For my second week of summer training, I had the opportunity and privilege to go to Coast Guard Air Station Elizabeth City in North Carolina. It started as an early wake-up and drive to Bradley International Airport in Connecticut. After a stop in Baltimore, we landed in Norfolk, Virginia and were greeted by 1/c cadets who were also assigned to that station. We drove an hour south into North Carolina and knew we had arrived when we saw retired aircraft at the entrance of the base. Upon check-in, it was cool to see that we were staying in the barracks on base and I had a roommate just like at the Academy. Our rooms had lofted beds (bed on top, desk underneath), a refrigerator, TV, and personal bathroom/shower. Among us in the wing area were junior enlisted personnel who were attending the Aviation Survival Technician (AST), Aviation Maintenance Technician (AMT), and Avionics Electrical Technician (AET) training schools on base. The first night, we were issued a flight suit or the typical “green pajamas.” It was quite the experience to be wearing a flight suit, which is much like a pajama onesie.

Throughout the week, we had different opportunities while on base. Elizabeth City not only has an air station, but a small boat station, the “A” schools for AST, AMT, and AET, and the Aviation Logistics Center (ALC). On one of the days, we were able to attend a workout with the AST’s or commonly referred to as rescue swimmers. This was the most intense workout any of us had ever done. The 11 2/c’s and four 1/c’s were swimming multiple laps, doing relay races, carrying bricks above the waterline, retrieving bricks from the bottom of a 12-foot pool and climbing ropes that ascended to the ceiling. This experience humbled us and made us realize how much our enlisted personnel actually do. The next day, we met the commanding officer of the “A” schools and were given a tour of all the buildings. We were able to see enlisted personnel at different stages of learning their rate. Another day, we met an engineering officer in charge of the Aviation Logistics Center (ALC). The ALC is responsible for the maintenance and repair of all aircraft in the Coast Guard.

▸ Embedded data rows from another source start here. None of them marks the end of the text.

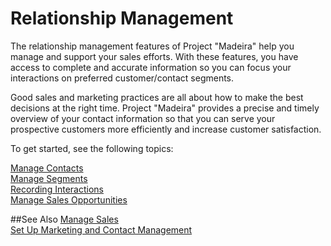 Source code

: <properties
                pageTitle="Relationship Management | Project Madeira" 
                description="Relationship Management" 
                services="" 
                documentationCenter="Madeira"
                authors="edupont"/>

# Relationship Management
The relationship management features of Project "Madeira" help you manage and support your sales efforts. With these features, you have access to complete and accurate information so you can focus your interactions on preferred customer/contact segments.

Good sales and marketing practices are all about how to make the best decisions at the right time. Project "Madeira" provides a precise and timely overview of your contact information so that you can serve your prospective customers more efficiently and increase customer satisfaction.

To get started, see the following topics:

[Manage Contacts](marketing-contacts.md)  
[Manage Segments](marketing-segments.md)  
[Recording Interactions](marketing-interactions.md)  
[Manage Sales Opportunities](marketing-manage-sales-opportunities.md)

##See Also
[Manage Sales](sales-manage-sales.md)  
[Set Up Marketing and Contact Management](marketing-setup-marketing.md)
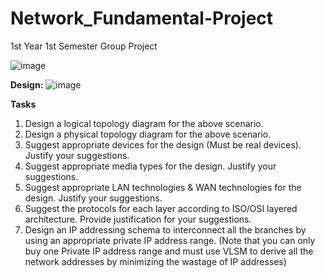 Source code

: # Network_Fundamental-Project
1st Year 1st Semester Group Project

![image](https://github.com/chanika20/Network_Fundamental-Project/assets/76622577/9729fcfc-df88-4bff-be2f-6bb6fab05386)

**Design:**
![image](https://github.com/chanika20/Network_Fundamental-Project/assets/76622577/c49aaff6-d9b1-4f3c-b0c9-3154dcde2c70)

**Tasks**
1. Design a logical topology diagram for the above scenario.
2. Design a physical topology diagram for the above scenario.
3. Suggest appropriate devices for the design (Must be real devices). Justify your 
suggestions.
4. Suggest appropriate media types for the design. Justify your suggestions.
5. Suggest appropriate LAN technologies & WAN technologies for the design. Justify 
your suggestions.
6. Suggest the protocols for each layer according to ISO/OSI layered architecture. Provide 
justification for your suggestions.
7. Design an IP addressing schema to interconnect all the branches by using an appropriate 
private IP address range. (Note that you can only buy one Private IP address range and 
must use VLSM to derive all the network addresses by minimizing the wastage of IP 
addresses)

It was quite the experience to see helicopters and airplanes in different stages of development, especially the finished product in a test flight. During the course of the entire week, we all had opportunities to be aboard at least one flight, either on the MH-60 Jayhawk (helicopter) or C-130J Super Hercules (airplane). I was on board a 12-man C-130 flight (two officers, eight enlisted, and two cadets). For approximately four hours, I was in the air between Elizabeth City and Norfolk, Virginia. The pilot was a lieutenant and the co-pilot was a lieutenant junior grade. The LTJG needed additional flight hours taking off and landing, so the training flight took us to the airport in Norfolk to do so. Additionally, the training flight required simulated drops of packages onto beaches and over the water. As a reward for a job well done, the pilots left the back ramp of the aircraft open while in flight and the crew was able to watch the sunset over the Atlantic Ocean. A few hours later, I touched back down in Elizabeth City. CATP was an unforgettable part of my 2/c summer experience.